GIOVANI E AFFETTIVITÀ
Ama il tuo sposo, la tua sposa, prima di incontrarli. Ovvero scegli la purezza
Due motivi per essere puri quando non si ha una relazione. Il primo è che praticare la purezza da single ti ricorda l’immenso valore della tua vita, del tuo corpo, dei tuoi sentimenti. Sarai dono per qualcuno; quindi, ora, non essere gioco di nessuno. Il secondo motivo è che ti abitui al rispetto, alla gratuità. L’amore non si improvvisa, è un cammino. Abituarsi alla gratificazione egoistica non favorisce le basi solide del tuo futuro matrimonio.
Tanti dicono: “Finché non incontro la persona giusta, finché non mi innamoro, finché non mi fidanzo, passo il tempo a divertirmi”. In altre parole: “Prima di amare qualcuno (la persona che sposerò), uso egoisticamente qualcun altro (una persona a cui non tengo)”.
Cosa c’è di sbagliato in questo ragionamento, se le persone coinvolte sono consenzienti?
Posto che siamo liberi di accogliere la purezza così come di rifiutarla, vorrei oggi spiegare perché la castità (intesa come virtù che ci preserva dall’egoismo nella sfera dell’affettività) ci aiuta a vivere più serenamente il presente e a mettere le basi per un amore autentico e solido in futuro.
La verità è che, come tanti sposi e fidanzati testimoniano, una delle strade che favorisce maggiormente l’amore coniugale è quella della purezza, anche nel periodo della vita in cui non si è in relazione. Purezza di cuore. Purezza della mente. Purezza del corpo.
Non significa castrarsi, chiudersi gli occhi. Non significa pensare che il sesso sia peccato. Questo è puritanesimo. La castità è una virtù, che non rinnega la bellezza del corpo, né la bellezza del sesso. Anzi, proprio perché riconosce alla corporeità pieno valore, vuole preservarlo.
Pensate ai quadri del Louvre, ad un monumento, ad un libro antico. Più le cose sono rare e preziose e di valore, più le custodiamo. Non sei forse tu qualcuno di valore? Non sei forse prezioso? Perché non dovresti custodire il tuo corpo, ovvero la parte immateriale di te senza la quale non vivresti nessuna delle tue relazioni, nessuno dei tuoi gesti?
Il primo motivo per praticare la purezza in periodo da single è che ti ricorda il tuo immenso valore: sarai dono per qualcuno; quindi, ora, non essere gioco di nessuno.
Leggi anche: Donare insieme corpo, cuore, vita. La visione cristiana della sessualità
Inoltre, praticare la purezza, a prescindere dal fatto che “non devi rendere conto a nessuno di quello che fai” perché non hai un fidanzato/a, dona libertà.

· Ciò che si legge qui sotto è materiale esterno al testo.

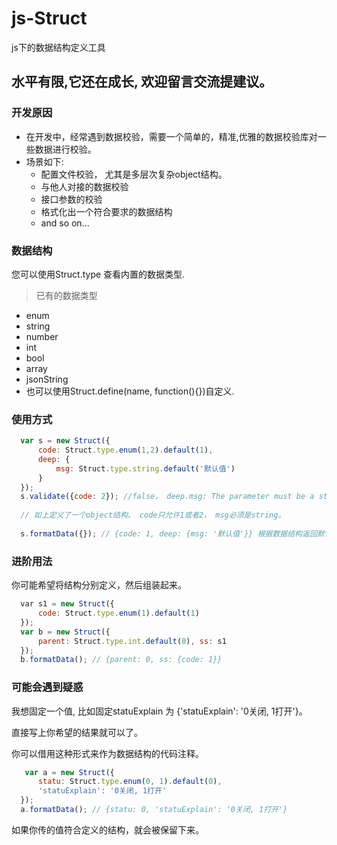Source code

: # js-Struct
js下的数据结构定义工具

## 水平有限,它还在成长, 欢迎留言交流提建议。

### 开发原因
 - 在开发中，经常遇到数据校验，需要一个简单的，精准,优雅的数据校验库对一些数据进行校验。
 - 场景如下:
    + 配置文件校验， 尤其是多层次复杂object结构。
    + 与他人对接的数据校验
    + 接口参数的校验
    + 格式化出一个符合要求的数据结构
    + and so on...

### 数据结构
您可以使用Struct.type 查看内置的数据类型.
 
  > 已有的数据类型
  * enum
  * string
  * number
  * int
  * bool
  * array
  * jsonString
  * 也可以使用Struct.define(name, function(){})自定义.


### 使用方式
```js
  var s = new Struct({
      code: Struct.type.enum(1,2).default(1), 
      deep: {
          msg: Struct.type.string.default('默认值')
      }
  });
  s.validate({code: 2}); //false， deep.msg: The parameter must be a string
  
  // 如上定义了一个object结构。 code只允许1或者2， msg必须是string。
  
  s.formatData({}); // {code: 1, deep: {msg: '默认值'}} 根据数据结构返回默认数据结构, 若未设置default则该位置返回undefined.
```

### 进阶用法

你可能希望将结构分别定义，然后组装起来。

```js
  var s1 = new Struct({
      code: Struct.type.enum(1).default(1)
  });
  var b = new Struct({
      parent: Struct.type.int.default(0), ss: s1
  });
  b.formatData(); // {parent: 0, ss: {code: 1}}
```

### 可能会遇到疑惑

我想固定一个值, 比如固定statuExplain 为 {'statuExplain': '0关闭, 1打开'}。

直接写上你希望的结果就可以了。

你可以借用这种形式来作为数据结构的代码注释。

```js
   var a = new Struct({
      statu: Struct.type.enum(0, 1).default(0),
      'statuExplain': '0关闭, 1打开'
  });
  a.formatData(); // {statu: 0, 'statuExplain': '0关闭, 1打开'}
```

如果你传的值符合定义的结构，就会被保留下来。
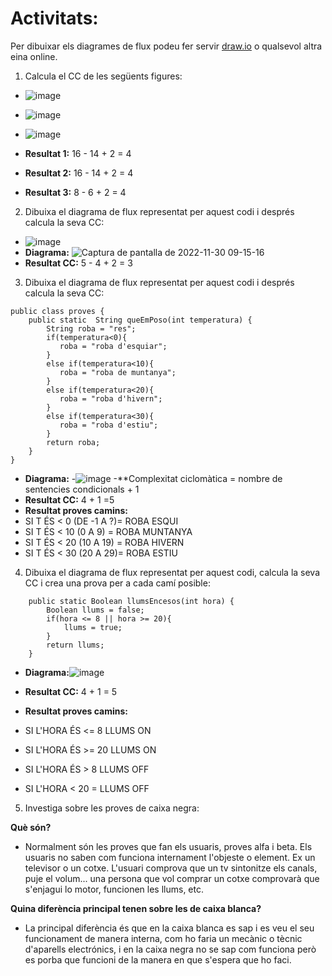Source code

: # Activitats: 

Per dibuixar els diagrames de flux podeu fer servir [draw.io](https://draw.io) o qualsevol altra eina online.

1. Calcula el CC de les següents figures:
  - ![image](https://user-images.githubusercontent.com/110727546/204613022-4ab64342-2e06-438d-a7e8-570685b3c406.png)
  - ![image](https://user-images.githubusercontent.com/110727546/204613180-6d55bf09-28b8-417e-96f4-f71a762ac44c.png)
  - ![image](https://user-images.githubusercontent.com/110727546/204655229-8c3f28d7-3d8b-4746-a55d-331f89da39d2.png)

  - **Resultat 1:**   16 - 14 + 2 = 4
  - **Resultat 2:**   16 - 14 + 2 = 4
  - **Resultat 3:**    8 - 6  + 2 = 4


2. Dibuixa el diagrama de flux representat per aquest codi i després calcula la seva CC:
  - ![image](https://user-images.githubusercontent.com/110727546/204615125-363e5e6c-173b-4ec0-8c0b-cb97985ade06.png)
  - **Diagrama:** 
![Captura de pantalla de 2022-11-30 09-15-16](https://user-images.githubusercontent.com/113586183/204743032-f3e9c96a-a9ec-488d-9aa2-531ab976ed35.png)
  - **Resultat CC:**  5 - 4 + 2 = 3 



3. Dibuixa el diagrama de flux representat per aquest codi i després calcula la seva CC:

```
public class proves {
    public static  String queEmPoso(int temperatura) {
        String roba = "res";
        if(temperatura<0){
           roba = "roba d'esquiar";
        }
        else if(temperatura<10){
           roba = "roba de muntanya";
        }
        else if(temperatura<20){
           roba = "roba d'hivern";
        }
        else if(temperatura<30){
           roba = "roba d'estiu";
        }
        return roba;
    }    
}
```

  - **Diagrama:**
  -![image](https://user-images.githubusercontent.com/113586183/204746399-5012c044-0310-42cd-a80e-d6885346cc33.png)
-**Complexitat ciclomàtica = nombre de sentencies condicionals + 1
  - **Resultat CC:** 4 + 1 =5
  - **Resultat proves camins:**  
  - SI T ÉS < 0 (DE -1 A ?)= ROBA ESQUI
  - SI T ÉS < 10 (0 A 9) = ROBA MUNTANYA
  - SI T ÉS < 20 (10 A 19) = ROBA HIVERN
  - SI T ÉS < 30 (20 A 29)= ROBA ESTIU

4. Dibuixa el diagrama de flux representat per aquest codi, calcula la seva CC i crea una prova per a cada camí posible:

```
    public static Boolean llumsEncesos(int hora) {
        Boolean llums = false;
        if(hora <= 8 || hora >= 20){
            llums = true;
        }
        return llums;
    }
```
  - **Diagrama:**![image](https://user-images.githubusercontent.com/113586183/204750401-ac88562a-0caf-4f7c-8475-a489339aee8c.png)

  - **Resultat CC:**  4 + 1 = 5
  - **Resultat proves camins:**
  - SI L'HORA ÉS <= 8 LLUMS ON
  - SI L'HORA ÉS >= 20 LLUMS ON
  - SI L'HORA ÉS > 8 LLUMS OFF
  - SI L'HORA < 20 = LLUMS OFF

5. Investiga sobre les proves de caixa negra:

  **Què són?**
  - Normalment són les proves que fan els usuaris, proves alfa i beta. Els usuaris no saben com funciona internament l'objeste o element. Ex un televisor o un cotxe. L'usuari comprova que un tv sintonitze els canals, puje el volum... una persona que vol comprar un cotxe comprovarà que s'enjagui lo motor, funcionen les llums, etc.
   
  **Quina diferència principal tenen sobre les de caixa blanca?**
  - La principal diferència és que en la caixa blanca es sap i es veu el seu funcionament de manera interna, com ho faria un mecànic o tècnic d'aparells electrónics, i en la caixa negra no se sap com funciona però es porba que funcioni de la manera en que s'espera que ho faci.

Quando un uomo o una donna sono puri significa che sono liberi: liberi dall’attitudine egoistica di usare l’altro e quindi si preparano ad un amore autentico, per la persona a cui doneranno tutto di sé.
Che cosa vuoi donare? Una persona libera dall’egoismo, capace di vedere l’unicità dell’altro… Oppure vuoi donare un’affettività ferita, viziata, segnata dal narcisismo e dalla ricerca autoreferenziale del piacere?
Il secondo motivo per scegliere la purezza fin da ora è questo: ti prepari ad un dono pieno, integrale, di te. Ti abitui a non usare l’altro, a dare senza pensare solo al tuo tornaconto: una dote, questa, imprescindibile in un matrimonio fecondo, felice (pur nei limiti di ciascuno), che funzioni.
Il sesso occasionale abitua a succhiare vita dall’altro, senza dare la propria: abitua a prendere tutto ciò che di piacevole può offrirmi, scansando tutto ciò che di faticoso, noioso, impegnativo c’è nel rapporto con lui. Mi abitua che al centro c’è il mio appagamento e che il rapporto ruota sostanzialmente intorno a me. Tutto questo non prepara all’amore e avrà delle conseguenze su un futuro matrimonio.
Puoi scegliere di “divertirti” (che poi, nell’usare ed essere usati, c’è davvero poco divertimento). Oppure puoi scegliere di amare il tuo futuro sposo, la tua futura sposa, fin da ora. Come? Cercando di diventare, già a partire da adesso, la migliore versione di te, la persona che vorresti donare quando lo/la incontrerai.